Friday, June 21, 2024

Railing Against the Algorithm Gods, by Josh Stallings

 

Q: Tell us about your ideal reader. For whom do you write and why don’t they ever leave reviews or tell you how you’re doing?

A: I never want to feel like I’m walking the same writing path twice. My ideal reader is someone who is flexible in their literary taste to join me on my journey. 


I have never been really good at following rules. Not because I see myself as a rebel or an iconoclast, but mostly because I’m not wired to remember illogical rules. My creative process as both a writer and a film editor is to stuff my head with facts and thoughts and feeling and research.
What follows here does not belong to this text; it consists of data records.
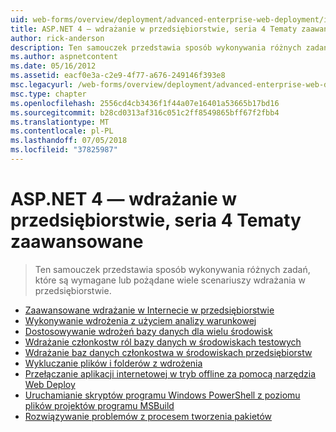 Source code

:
 ```yaml
---
uid: web-forms/overview/deployment/advanced-enterprise-web-deployment/index
title: ASP.NET 4 — wdrażanie w przedsiębiorstwie, seria 4 Tematy zaawansowane | Dokumentacja firmy Microsoft
author: rick-anderson
description: Ten samouczek przedstawia sposób wykonywania różnych zadań, które są wymagane lub pożądane wiele scenariuszy wdrażania w przedsiębiorstwie.
ms.author: aspnetcontent
ms.date: 05/16/2012
ms.assetid: eacf0e3a-c2e9-4f77-a676-249146f393e8
msc.legacyurl: /web-forms/overview/deployment/advanced-enterprise-web-deployment
msc.type: chapter
ms.openlocfilehash: 2556cd4cb3436f1f44a07e16401a53665b17bd16
ms.sourcegitcommit: b28cd0313af316c051c2ff8549865bff67f2fbb4
ms.translationtype: MT
ms.contentlocale: pl-PL
ms.lasthandoff: 07/05/2018
ms.locfileid: "37825987"
---
```

<a name="aspnet-4---enterprise-deployment-series-4-advanced-topics"></a>ASP.NET 4 — wdrażanie w przedsiębiorstwie, seria 4 Tematy zaawansowane
====================
> Ten samouczek przedstawia sposób wykonywania różnych zadań, które są wymagane lub pożądane wiele scenariuszy wdrażania w przedsiębiorstwie.


- [Zaawansowane wdrażanie w Internecie w przedsiębiorstwie](advanced-enterprise-web-deployment.md)
- [Wykonywanie wdrożenia z użyciem analizy warunkowej](performing-a-what-if-deployment.md)
- [Dostosowywanie wdrożeń bazy danych dla wielu środowisk](customizing-database-deployments-for-multiple-environments.md)
- [Wdrażanie członkostw ról bazy danych w środowiskach testowych](deploying-database-role-memberships-to-test-environments.md)
- [Wdrażanie baz danych członkostwa w środowiskach przedsiębiorstw](deploying-membership-databases-to-enterprise-environments.md)
- [Wykluczanie plików i folderów z wdrożenia](excluding-files-and-folders-from-deployment.md)
- [Przełączanie aplikacji internetowej w tryb offline za pomocą narzędzia Web Deploy](taking-web-applications-offline-with-web-deploy.md)
- [Uruchamianie skryptów programu Windows PowerShell z poziomu plików projektów programu MSBuild](running-windows-powershell-scripts-from-msbuild-project-files.md)
- [Rozwiązywanie problemów z procesem tworzenia pakietów](troubleshooting-the-packaging-process.md)
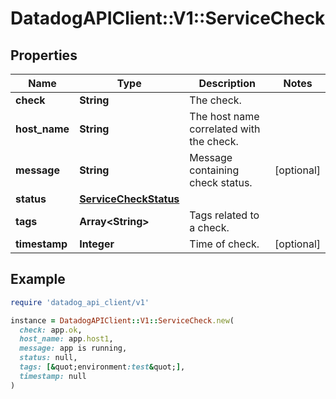 # DatadogAPIClient::V1::ServiceCheck

## Properties

| Name | Type | Description | Notes |
| ---- | ---- | ----------- | ----- |
| **check** | **String** | The check. |  |
| **host_name** | **String** | The host name correlated with the check. |  |
| **message** | **String** | Message containing check status. | [optional] |
| **status** | [**ServiceCheckStatus**](ServiceCheckStatus.md) |  |  |
| **tags** | **Array&lt;String&gt;** | Tags related to a check. |  |
| **timestamp** | **Integer** | Time of check. | [optional] |

## Example

```ruby
require 'datadog_api_client/v1'

instance = DatadogAPIClient::V1::ServiceCheck.new(
  check: app.ok,
  host_name: app.host1,
  message: app is running,
  status: null,
  tags: [&quot;environment:test&quot;],
  timestamp: null
)
```


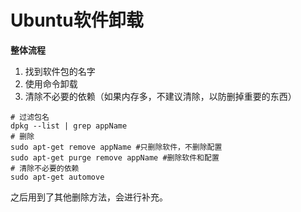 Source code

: # Ubuntu软件卸载

**整体流程**

1. 找到软件包的名字
2. 使用命令卸载
3. 清除不必要的依赖（如果内存多，不建议清除，以防删掉重要的东西）

```shell
# 过滤包名
dpkg --list | grep appName
# 删除
sudo apt-get remove appName #只删除软件，不删除配置
sudo apt-get purge remove appName #删除软件和配置
# 清除不必要的依赖
sudo apt-get automove 
```
之后用到了其他删除方法，会进行补充。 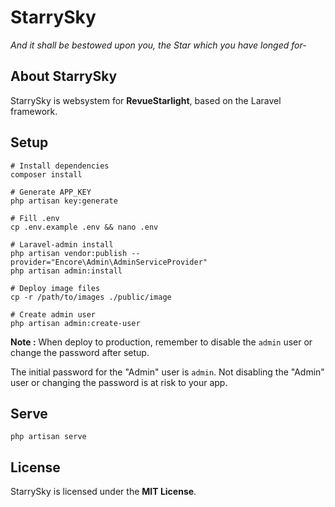 # StarrySky
*And it shall be bestowed upon you, the Star which you have longed for-*

## About StarrySky

StarrySky is websystem for **RevueStarlight**, based on the Laravel framework.

## Setup

```
# Install dependencies
composer install

# Generate APP_KEY
php artisan key:generate

# Fill .env
cp .env.example .env && nano .env

# Laravel-admin install
php artisan vendor:publish --provider="Encore\Admin\AdminServiceProvider"
php artisan admin:install

# Deploy image files
cp -r /path/to/images ./public/image

# Create admin user
php artisan admin:create-user
```

**Note :** When deploy to production, remember to disable the `admin` user or change the password after setup.

The initial password for the "Admin" user is `admin`.
Not disabling the "Admin" user or changing the password is at risk to your app.

## Serve

```
php artisan serve
```

## License

StarrySky is licensed under the **MIT License**.
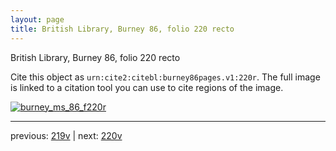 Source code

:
 ```yaml
---
layout: page
title: British Library, Burney 86, folio 220 recto
---
```


British Library, Burney 86, folio 220 recto

Cite this object as `urn:cite2:citebl:burney86pages.v1:220r`.  The full image is linked to a citation tool you can use to cite regions of the image.

[![burney_ms_86_f220r](http://www.homermultitext.org/iipsrv?IIIF=/project/homer/pyramidal/deepzoom/citebl/burney86imgs/v1/burney_ms_86_f220r.tif/full/800,/0/default.jpg)](http://www.homermultitext.org/ict2/?urn=urn:cite2:citebl:burney86imgs.v1:burney_ms_86_f220r) 

---

previous:  [219v](../219v/) | next: [220v](../220v/) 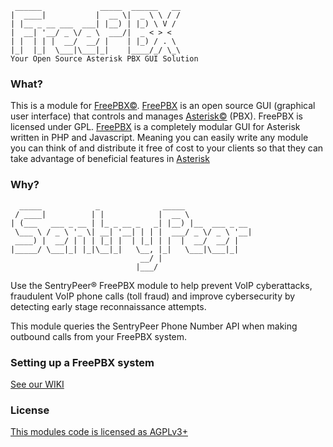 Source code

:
 ```
 ______             _____  ______   __
|  ____|           |  __ \|  _ \ \ / /
| |__ _ __ ___  ___| |__) | |_) \ V /
|  __| '__/ _ \/ _ \  ___/|  _ < > <
| |  | | |  __/  __/ |    | |_) / . \
|_|  |_|  \___|\___|_|    |____/_/ \_\
Your Open Source Asterisk PBX GUI Solution
```
### What?

This is a module for [FreePBX©](http://www.freepbx.org/ "FreePBX Home Page"). [FreePBX](http://www.freepbx.org/ "FreePBX Home Page") is an open source GUI (graphical user interface) that controls and manages [Asterisk©](http://www.asterisk.org/ "Asterisk Home Page") (PBX). FreePBX is licensed under GPL.
[FreePBX](http://www.freepbx.org/ "FreePBX Home Page") is a completely modular GUI for Asterisk written in PHP and Javascript. Meaning you can easily write any module you can think of and distribute it free of cost to your clients so that they can take advantage of beneficial features in [Asterisk](http://www.asterisk.org/ "Asterisk Home Page")

### Why?

```
  _____            _              _____
 / ____|          | |            |  __ \
| (___   ___ _ __ | |_ _ __ _   _| |__) |__  ___ _ __
 \___ \ / _ \ '_ \| __| '__| | | |  ___/ _ \/ _ \ '__|
 ____) |  __/ | | | |_| |  | |_| | |  |  __/  __/ |
|_____/ \___|_| |_|\__|_|   \__, |_|   \___|\___|_|
                             __/ |
                            |___/
```

Use the SentryPeer® FreePBX module to help prevent VoIP cyberattacks, fraudulent VoIP phone calls (toll fraud) and improve cybersecurity by detecting early stage reconnaissance attempts. 

This module queries the SentryPeer Phone Number API when making outbound calls from your FreePBX system. 

### Setting up a FreePBX system
[See our WIKI](http://wiki.freepbx.org/display/FOP/Install+FreePBX)
### License
[This modules code is licensed as AGPLv3+](http://www.gnu.org/licenses/agpl-3.0.txt)

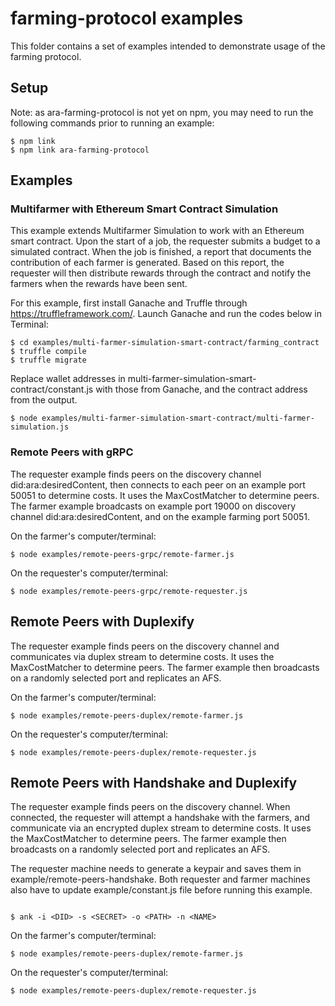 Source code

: # farming-protocol examples

This folder contains a set of examples intended to demonstrate usage of the farming protocol.

## Setup

Note: as ara-farming-protocol is not yet on npm, you may need to run the following commands prior to running an example:

```
$ npm link
$ npm link ara-farming-protocol
```

## Examples

### Multifarmer with Ethereum Smart Contract Simulation

This example extends Multifarmer Simulation to work with an Ethereum smart contract. Upon the start of a job, the requester submits a budget to a simulated contract. When the job is finished, a report that documents the contribution of each farmer is generated. Based on this report, the requester will then distribute rewards through the contract and notify the farmers when the rewards have been sent.

For this example, first install Ganache and Truffle through https://truffleframework.com/. Launch Ganache and run the codes below in Terminal:

```
$ cd examples/multi-farmer-simulation-smart-contract/farming_contract
$ truffle compile
$ truffle migrate
```

Replace wallet addresses in multi-farmer-simulation-smart-contract/constant.js with those from Ganache, and the contract address from the output.

```
$ node examples/multi-farmer-simulation-smart-contract/multi-farmer-simulation.js
```

### Remote Peers with gRPC

The requester example finds peers on the discovery channel did:ara:desiredContent, then connects to each peer on an example port 50051 to determine costs. It uses the MaxCostMatcher to determine peers. The farmer example broadcasts on example port 19000 on discovery channel did:ara:desiredContent, and on the example farming port 50051.

On the farmer's computer/terminal:

```
$ node examples/remote-peers-grpc/remote-farmer.js
```

On the requester's computer/terminal:

```
$ node examples/remote-peers-grpc/remote-requester.js
```

## Remote Peers with Duplexify

The requester example finds peers on the discovery channel and communicates via duplex stream to determine costs. It uses the MaxCostMatcher to determine peers. The farmer example then broadcasts on a randomly selected port and replicates an AFS.

On the farmer's computer/terminal:

```
$ node examples/remote-peers-duplex/remote-farmer.js
```

On the requester's computer/terminal:

```
$ node examples/remote-peers-duplex/remote-requester.js
```

## Remote Peers with Handshake and Duplexify

The requester example finds peers on the discovery channel. When connected, the requester will attempt a handshake with the farmers, and communicate via an encrypted duplex stream to determine costs. It uses the MaxCostMatcher to determine peers. The farmer example then broadcasts on a randomly selected port and replicates an AFS.

The requester machine needs to generate a keypair and saves them in example/remote-peers-handshake. Both requester and farmer machines also have to update example/constant.js file before running this example.

```

$ ank -i <DID> -s <SECRET> -o <PATH> -n <NAME>

```

On the farmer's computer/terminal:

```
$ node examples/remote-peers-duplex/remote-farmer.js
```

On the requester's computer/terminal:

```
$ node examples/remote-peers-duplex/remote-requester.js
```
Then I toss it all out the window and trust the good stuff will stick and the unnecessary will drift away. 


Side note: I see lately how connected my process is to my voice. I just looked at my latest WIP I have 37,000 words in my research file. I doubt I will reread any of my notes, but the act of writing them says to my brain, “Pay attention, I might need this info.” By not doggedly adhering to my original thoughts I allow myself to wander down side tracks chasing ideas that I’ve only seen from the corner of my eye. Some readers like my flow, others are irritated by it. But the fact is that flow is my voice regardless of the genre or sub genre I happen to be playing with at the time.


My ideal readers are curious, and willing to go into places that feel unfamiliar and even confusing, trusting the writer will get them home. I just described myself as a reader. So my ideal reader is me I guess. That is also who I write for. 


I write for me as a way of making sense of the world. A way of understanding myself and my life. I write because even at its most difficult it brings me joy. 


As for readers leaving reviews, it is not their responsibility to take any action just because they bought my book, or checked it out from the library. I understand it is about sales. They say that reader’s reviews matter to the algorithm gods at Amazon. That’s the A10 algorithm that replaced its predecessor A9. Okay I have zero idea what that means. I Googled algorithm to figure out how to spell it and found out how much I don’t know. 


Sales matter. If reader reviews convince the algorithm to put my book in front of more readers that is a good thing. Or maybe it’s not. I’m not just looking for readers, I’m looking for readers who will be predisposed to dig my books. 


How do you choose what to read next based on Amazon’s suggestions?

For me it is almost always a personal recommendation. I read Rachel Kushner’s THE FLAMETHROWERS because Charlie Huston said he thought it would be in my wheelhouse. He was correct, it ripped the lid off what I thought could be done with a novel. It felt familiar to how my brain works and yet also excitingly foreign.  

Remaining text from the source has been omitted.